● What you need to do: From the first line of the material below to the line containing "- Манипулирование с добрыми намерениями", repeat every line exactly and add nothing.
══ Given entries ══
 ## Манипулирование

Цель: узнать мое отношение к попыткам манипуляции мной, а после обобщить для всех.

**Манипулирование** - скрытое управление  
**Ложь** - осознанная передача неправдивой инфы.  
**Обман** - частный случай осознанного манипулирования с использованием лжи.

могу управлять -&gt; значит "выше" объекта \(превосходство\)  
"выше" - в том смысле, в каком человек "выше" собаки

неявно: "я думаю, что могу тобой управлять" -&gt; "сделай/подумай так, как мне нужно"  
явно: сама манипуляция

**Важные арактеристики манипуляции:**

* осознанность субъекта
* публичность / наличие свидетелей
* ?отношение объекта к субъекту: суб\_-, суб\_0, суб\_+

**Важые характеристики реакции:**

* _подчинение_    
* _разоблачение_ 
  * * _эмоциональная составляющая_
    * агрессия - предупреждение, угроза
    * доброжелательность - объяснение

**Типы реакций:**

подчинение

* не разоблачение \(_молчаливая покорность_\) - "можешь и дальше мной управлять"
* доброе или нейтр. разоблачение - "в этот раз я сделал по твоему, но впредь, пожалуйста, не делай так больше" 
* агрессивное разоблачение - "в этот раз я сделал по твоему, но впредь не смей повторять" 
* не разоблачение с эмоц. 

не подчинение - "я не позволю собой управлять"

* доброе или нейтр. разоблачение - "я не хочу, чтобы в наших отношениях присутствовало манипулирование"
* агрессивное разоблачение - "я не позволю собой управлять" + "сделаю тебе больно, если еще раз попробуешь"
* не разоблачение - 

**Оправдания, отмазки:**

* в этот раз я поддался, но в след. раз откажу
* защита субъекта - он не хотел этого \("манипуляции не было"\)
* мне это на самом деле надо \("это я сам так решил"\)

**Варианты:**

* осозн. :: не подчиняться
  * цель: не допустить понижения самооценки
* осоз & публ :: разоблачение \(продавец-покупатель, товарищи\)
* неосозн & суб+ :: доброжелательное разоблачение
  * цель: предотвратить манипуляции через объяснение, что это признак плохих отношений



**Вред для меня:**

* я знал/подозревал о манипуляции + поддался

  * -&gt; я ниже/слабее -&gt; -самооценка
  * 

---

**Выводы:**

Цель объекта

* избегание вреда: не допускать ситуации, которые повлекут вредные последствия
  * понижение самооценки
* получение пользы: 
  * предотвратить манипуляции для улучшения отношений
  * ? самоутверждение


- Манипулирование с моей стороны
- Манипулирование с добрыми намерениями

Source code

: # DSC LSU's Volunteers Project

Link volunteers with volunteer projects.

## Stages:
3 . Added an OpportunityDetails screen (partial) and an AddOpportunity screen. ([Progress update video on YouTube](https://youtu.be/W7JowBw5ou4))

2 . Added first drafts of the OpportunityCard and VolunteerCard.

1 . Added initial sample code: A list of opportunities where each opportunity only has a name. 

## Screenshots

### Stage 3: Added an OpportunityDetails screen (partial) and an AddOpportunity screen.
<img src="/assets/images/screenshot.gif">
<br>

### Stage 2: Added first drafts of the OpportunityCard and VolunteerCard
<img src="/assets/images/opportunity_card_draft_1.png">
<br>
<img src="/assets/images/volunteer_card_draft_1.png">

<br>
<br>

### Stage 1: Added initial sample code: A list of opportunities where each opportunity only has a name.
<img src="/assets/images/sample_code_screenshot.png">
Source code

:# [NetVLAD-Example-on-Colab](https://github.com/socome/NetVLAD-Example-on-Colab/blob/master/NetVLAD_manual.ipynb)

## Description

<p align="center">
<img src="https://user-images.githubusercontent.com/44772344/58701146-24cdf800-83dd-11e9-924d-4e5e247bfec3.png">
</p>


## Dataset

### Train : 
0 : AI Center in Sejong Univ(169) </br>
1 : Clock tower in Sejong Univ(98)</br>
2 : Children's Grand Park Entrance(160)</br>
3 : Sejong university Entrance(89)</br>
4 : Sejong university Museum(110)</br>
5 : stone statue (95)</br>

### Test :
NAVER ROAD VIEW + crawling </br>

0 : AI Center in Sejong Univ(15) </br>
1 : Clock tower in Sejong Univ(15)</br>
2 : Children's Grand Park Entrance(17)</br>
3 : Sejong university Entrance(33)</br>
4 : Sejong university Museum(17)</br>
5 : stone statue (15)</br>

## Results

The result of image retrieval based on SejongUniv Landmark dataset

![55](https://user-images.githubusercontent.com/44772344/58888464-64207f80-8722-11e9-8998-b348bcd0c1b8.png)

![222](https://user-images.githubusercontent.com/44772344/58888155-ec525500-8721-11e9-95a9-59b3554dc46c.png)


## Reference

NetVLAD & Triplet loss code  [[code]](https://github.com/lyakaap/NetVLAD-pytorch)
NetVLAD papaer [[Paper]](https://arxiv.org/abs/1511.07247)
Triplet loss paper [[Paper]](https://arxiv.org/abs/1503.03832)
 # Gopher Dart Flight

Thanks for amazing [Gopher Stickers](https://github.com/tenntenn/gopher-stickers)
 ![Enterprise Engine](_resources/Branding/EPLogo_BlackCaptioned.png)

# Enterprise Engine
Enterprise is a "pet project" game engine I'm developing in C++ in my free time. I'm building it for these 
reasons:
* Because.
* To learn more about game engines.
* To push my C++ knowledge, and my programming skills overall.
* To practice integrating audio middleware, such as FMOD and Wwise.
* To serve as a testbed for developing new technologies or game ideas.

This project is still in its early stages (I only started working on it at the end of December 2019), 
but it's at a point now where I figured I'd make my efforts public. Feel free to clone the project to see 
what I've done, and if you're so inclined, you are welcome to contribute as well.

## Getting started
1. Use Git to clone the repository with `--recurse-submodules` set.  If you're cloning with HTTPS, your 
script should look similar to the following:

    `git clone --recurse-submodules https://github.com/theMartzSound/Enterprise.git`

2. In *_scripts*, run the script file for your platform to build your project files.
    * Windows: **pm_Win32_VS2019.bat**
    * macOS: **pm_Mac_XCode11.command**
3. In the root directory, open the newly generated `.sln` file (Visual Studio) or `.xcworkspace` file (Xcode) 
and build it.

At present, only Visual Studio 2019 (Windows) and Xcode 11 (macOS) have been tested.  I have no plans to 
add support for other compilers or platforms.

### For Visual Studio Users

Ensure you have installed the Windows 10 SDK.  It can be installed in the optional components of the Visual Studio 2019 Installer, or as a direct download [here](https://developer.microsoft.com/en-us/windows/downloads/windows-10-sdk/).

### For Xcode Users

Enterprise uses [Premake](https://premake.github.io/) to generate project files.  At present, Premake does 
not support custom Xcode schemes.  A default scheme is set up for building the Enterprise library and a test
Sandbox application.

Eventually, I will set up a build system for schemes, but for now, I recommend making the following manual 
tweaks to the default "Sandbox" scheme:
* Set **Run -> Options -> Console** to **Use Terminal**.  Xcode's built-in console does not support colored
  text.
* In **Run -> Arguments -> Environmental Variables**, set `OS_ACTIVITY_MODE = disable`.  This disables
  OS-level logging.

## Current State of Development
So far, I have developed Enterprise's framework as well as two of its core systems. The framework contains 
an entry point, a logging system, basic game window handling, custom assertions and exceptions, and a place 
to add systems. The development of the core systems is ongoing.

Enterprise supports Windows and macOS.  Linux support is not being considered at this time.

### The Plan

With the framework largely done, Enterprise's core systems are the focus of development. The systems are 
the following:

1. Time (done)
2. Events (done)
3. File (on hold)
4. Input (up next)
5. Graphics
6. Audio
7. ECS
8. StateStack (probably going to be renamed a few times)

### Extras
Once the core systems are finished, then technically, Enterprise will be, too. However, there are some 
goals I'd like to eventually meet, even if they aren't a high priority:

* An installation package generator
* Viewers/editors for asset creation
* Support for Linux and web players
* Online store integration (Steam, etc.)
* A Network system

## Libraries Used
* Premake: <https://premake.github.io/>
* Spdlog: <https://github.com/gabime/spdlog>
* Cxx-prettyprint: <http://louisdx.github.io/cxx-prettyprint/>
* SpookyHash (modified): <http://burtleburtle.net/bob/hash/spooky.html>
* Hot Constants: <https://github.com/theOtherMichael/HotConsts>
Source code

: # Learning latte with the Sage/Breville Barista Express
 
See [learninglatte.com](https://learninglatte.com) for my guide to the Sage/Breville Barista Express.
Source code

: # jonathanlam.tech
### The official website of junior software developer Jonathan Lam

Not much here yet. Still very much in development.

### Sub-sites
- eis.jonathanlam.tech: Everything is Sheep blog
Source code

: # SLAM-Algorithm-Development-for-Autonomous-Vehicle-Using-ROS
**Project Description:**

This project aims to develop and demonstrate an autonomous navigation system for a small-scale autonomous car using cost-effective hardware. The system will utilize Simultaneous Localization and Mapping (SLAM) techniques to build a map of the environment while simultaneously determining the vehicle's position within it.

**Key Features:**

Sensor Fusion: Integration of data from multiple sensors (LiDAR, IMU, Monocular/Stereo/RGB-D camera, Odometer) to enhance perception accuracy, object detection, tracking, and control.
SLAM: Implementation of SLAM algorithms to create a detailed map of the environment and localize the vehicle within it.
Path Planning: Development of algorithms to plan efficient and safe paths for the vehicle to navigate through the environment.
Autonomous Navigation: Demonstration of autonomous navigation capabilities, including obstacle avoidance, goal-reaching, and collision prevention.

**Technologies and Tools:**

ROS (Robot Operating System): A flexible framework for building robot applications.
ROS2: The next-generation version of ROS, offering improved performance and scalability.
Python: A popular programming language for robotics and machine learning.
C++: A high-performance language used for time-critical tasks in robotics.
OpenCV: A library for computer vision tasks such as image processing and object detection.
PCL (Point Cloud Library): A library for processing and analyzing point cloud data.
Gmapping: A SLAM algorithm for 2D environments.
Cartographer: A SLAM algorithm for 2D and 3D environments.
═══
● Finished exercise:
 ## Манипулирование

Цель: узнать мое отношение к попыткам манипуляции мной, а после обобщить для всех.

**Манипулирование** - скрытое управление  
**Ложь** - осознанная передача неправдивой инфы.  
**Обман** - частный случай осознанного манипулирования с использованием лжи.

могу управлять -&gt; значит "выше" объекта \(превосходство\)  
"выше" - в том смысле, в каком человек "выше" собаки

неявно: "я думаю, что могу тобой управлять" -&gt; "сделай/подумай так, как мне нужно"  
явно: сама манипуляция

**Важные арактеристики манипуляции:**

* осознанность субъекта
* публичность / наличие свидетелей
* ?отношение объекта к субъекту: суб\_-, суб\_0, суб\_+

**Важые характеристики реакции:**

* _подчинение_    
* _разоблачение_ 
  * * _эмоциональная составляющая_
    * агрессия - предупреждение, угроза
    * доброжелательность - объяснение

**Типы реакций:**

подчинение

* не разоблачение \(_молчаливая покорность_\) - "можешь и дальше мной управлять"
* доброе или нейтр. разоблачение - "в этот раз я сделал по твоему, но впредь, пожалуйста, не делай так больше" 
* агрессивное разоблачение - "в этот раз я сделал по твоему, но впредь не смей повторять" 
* не разоблачение с эмоц. 

не подчинение - "я не позволю собой управлять"

* доброе или нейтр. разоблачение - "я не хочу, чтобы в наших отношениях присутствовало манипулирование"
* агрессивное разоблачение - "я не позволю собой управлять" + "сделаю тебе больно, если еще раз попробуешь"
* не разоблачение - 

**Оправдания, отмазки:**

* в этот раз я поддался, но в след. раз откажу
* защита субъекта - он не хотел этого \("манипуляции не было"\)
* мне это на самом деле надо \("это я сам так решил"\)

**Варианты:**

* осозн. :: не подчиняться
  * цель: не допустить понижения самооценки
* осоз & публ :: разоблачение \(продавец-покупатель, товарищи\)
* неосозн & суб+ :: доброжелательное разоблачение
  * цель: предотвратить манипуляции через объяснение, что это признак плохих отношений



**Вред для меня:**

* я знал/подозревал о манипуляции + поддался

  * -&gt; я ниже/слабее -&gt; -самооценка
  * 

---

**Выводы:**

Цель объекта

* избегание вреда: не допускать ситуации, которые повлекут вредные последствия
  * понижение самооценки
* получение пользы: 
  * предотвратить манипуляции для улучшения отношений
  * ? самоутверждение


- Манипулирование с моей стороны
- Манипулирование с добрыми намерениями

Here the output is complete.